Based on the RMSE, the closest fit was auto-ARIMA, followed by stepwise, then the 100,110 model. Since there are six models here, when I create my final forecast, I will limit it to the first two. The best fit overall was the Holt-Winters with a damped trend.

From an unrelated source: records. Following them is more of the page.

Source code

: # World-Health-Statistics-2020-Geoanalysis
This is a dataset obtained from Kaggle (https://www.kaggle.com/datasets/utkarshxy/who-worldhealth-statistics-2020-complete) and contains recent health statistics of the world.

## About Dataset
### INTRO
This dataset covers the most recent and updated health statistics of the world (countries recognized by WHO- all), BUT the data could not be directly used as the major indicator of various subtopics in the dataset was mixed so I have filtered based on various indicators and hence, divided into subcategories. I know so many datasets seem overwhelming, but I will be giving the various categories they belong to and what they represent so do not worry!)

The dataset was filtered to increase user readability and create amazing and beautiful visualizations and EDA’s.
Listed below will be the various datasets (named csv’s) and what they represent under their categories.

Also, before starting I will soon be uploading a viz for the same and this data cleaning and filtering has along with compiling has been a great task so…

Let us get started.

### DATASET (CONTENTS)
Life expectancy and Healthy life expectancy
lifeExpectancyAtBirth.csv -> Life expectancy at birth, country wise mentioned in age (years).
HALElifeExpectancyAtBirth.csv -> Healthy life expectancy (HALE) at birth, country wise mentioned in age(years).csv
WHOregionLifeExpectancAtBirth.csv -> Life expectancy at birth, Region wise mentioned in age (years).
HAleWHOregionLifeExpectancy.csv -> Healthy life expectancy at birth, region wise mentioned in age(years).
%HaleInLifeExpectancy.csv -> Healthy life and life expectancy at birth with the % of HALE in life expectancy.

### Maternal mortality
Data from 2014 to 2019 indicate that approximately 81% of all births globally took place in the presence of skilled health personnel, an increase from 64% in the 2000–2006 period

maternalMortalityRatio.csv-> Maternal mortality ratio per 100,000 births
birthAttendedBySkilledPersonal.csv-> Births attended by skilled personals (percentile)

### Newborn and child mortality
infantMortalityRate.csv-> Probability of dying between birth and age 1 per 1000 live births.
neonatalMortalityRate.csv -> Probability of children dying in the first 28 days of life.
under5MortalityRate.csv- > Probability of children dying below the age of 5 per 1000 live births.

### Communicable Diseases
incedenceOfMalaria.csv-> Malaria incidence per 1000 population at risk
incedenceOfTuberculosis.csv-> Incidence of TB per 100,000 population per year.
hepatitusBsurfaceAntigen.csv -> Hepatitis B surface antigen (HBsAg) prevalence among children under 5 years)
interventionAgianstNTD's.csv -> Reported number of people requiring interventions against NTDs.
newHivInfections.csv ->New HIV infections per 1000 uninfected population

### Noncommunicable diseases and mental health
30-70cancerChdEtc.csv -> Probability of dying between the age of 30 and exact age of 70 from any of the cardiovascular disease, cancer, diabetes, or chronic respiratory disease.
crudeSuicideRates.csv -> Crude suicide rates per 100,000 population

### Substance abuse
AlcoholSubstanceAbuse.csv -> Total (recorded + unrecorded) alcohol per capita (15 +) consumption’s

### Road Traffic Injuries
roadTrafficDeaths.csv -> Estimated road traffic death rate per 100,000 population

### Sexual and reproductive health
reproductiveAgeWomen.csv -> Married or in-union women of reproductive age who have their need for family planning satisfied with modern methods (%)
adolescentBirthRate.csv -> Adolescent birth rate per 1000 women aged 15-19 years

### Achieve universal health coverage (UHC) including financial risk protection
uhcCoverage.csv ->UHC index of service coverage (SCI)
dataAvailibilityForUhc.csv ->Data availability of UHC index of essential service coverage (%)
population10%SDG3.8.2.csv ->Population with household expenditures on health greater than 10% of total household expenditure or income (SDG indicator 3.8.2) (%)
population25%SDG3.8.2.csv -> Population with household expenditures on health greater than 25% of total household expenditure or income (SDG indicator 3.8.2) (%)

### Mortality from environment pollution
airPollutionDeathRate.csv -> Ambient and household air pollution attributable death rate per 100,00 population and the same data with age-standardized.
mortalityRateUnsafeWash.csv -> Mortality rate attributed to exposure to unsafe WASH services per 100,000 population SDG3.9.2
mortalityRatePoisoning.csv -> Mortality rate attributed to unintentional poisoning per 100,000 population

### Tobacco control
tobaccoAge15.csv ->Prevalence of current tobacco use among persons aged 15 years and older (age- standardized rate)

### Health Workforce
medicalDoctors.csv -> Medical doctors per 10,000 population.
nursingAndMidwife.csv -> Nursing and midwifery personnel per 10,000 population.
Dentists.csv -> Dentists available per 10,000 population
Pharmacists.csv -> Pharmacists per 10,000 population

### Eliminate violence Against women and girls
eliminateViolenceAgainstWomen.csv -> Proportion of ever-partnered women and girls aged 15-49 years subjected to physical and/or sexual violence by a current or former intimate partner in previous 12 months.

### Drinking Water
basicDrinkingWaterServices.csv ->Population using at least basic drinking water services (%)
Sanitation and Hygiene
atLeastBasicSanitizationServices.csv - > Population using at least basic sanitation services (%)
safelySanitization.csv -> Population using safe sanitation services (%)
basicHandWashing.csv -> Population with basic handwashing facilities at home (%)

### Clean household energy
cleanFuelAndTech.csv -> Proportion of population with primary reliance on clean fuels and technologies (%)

and make sure I included the box-cox –

Forecasting

fit_all <- power_data_i |>
  model(
    hwmd_ets = ETS(KWH ~ error("M") + trend("Ad") + season("M")),
    hwm_ets = ETS(KWH ~ error("M") + trend("A") + season("M")),
    snaive = SNAIVE(KWH),
    stepwise = ARIMA(box_cox(KWH, -0.205) ~ 1 + pdq(4,0,0) + PDQ(2,1,0)),
    auto_arima = ARIMA(box_cox(KWH, -0.205) ~ 1 + pdq(0,0,1) + PDQ(2,1,0))
  )

#Forecasts for one year
fc_all <- fit_all |> 
  forecast(h = "1 year")

#all forecasts together 
fc_all |> 
  autoplot(power_data_i) + 
  labs(title = "All forecasts, Power Usage")

fc_all |> 
  autoplot(power_data_i, level = NULL) + 
  labs(title = "All forecasts, Power Usage (no CI)")

fc_all |> 
  autoplot(power_data_i) +
  facet_wrap(~ .model, ncol = 1)

#breaking these up 

fc_all |> 
  filter(.model %in% c("hwmd_ets", "hwm_ets")) |> 
  autoplot(power_data_i) +
  facet_wrap(~ .model, ncol = 1) + 
  labs(title = "ETS")

fc_all |> 
  filter(.model %in% c("auto_arima", "stepwise")) |> 
  autoplot(power_data_i) +
  facet_wrap(~ .model, ncol = 1)+ 
  labs(title = "ARIMA")

fc_all |> 
  filter(.model == "snaive") |> 
  autoplot(power_data_i) + 
  labs(title = "SNAIVE")

#create a data frame for all forecasts
power_forecast <- as.data.frame(fc_all)

#write.csv(power_forecast, file="powerforecast.csv", row.names=TRUE)

#for the forecast I chose
hwms_forecast <- power_forecast |> filter(.model == "hwmd_ets")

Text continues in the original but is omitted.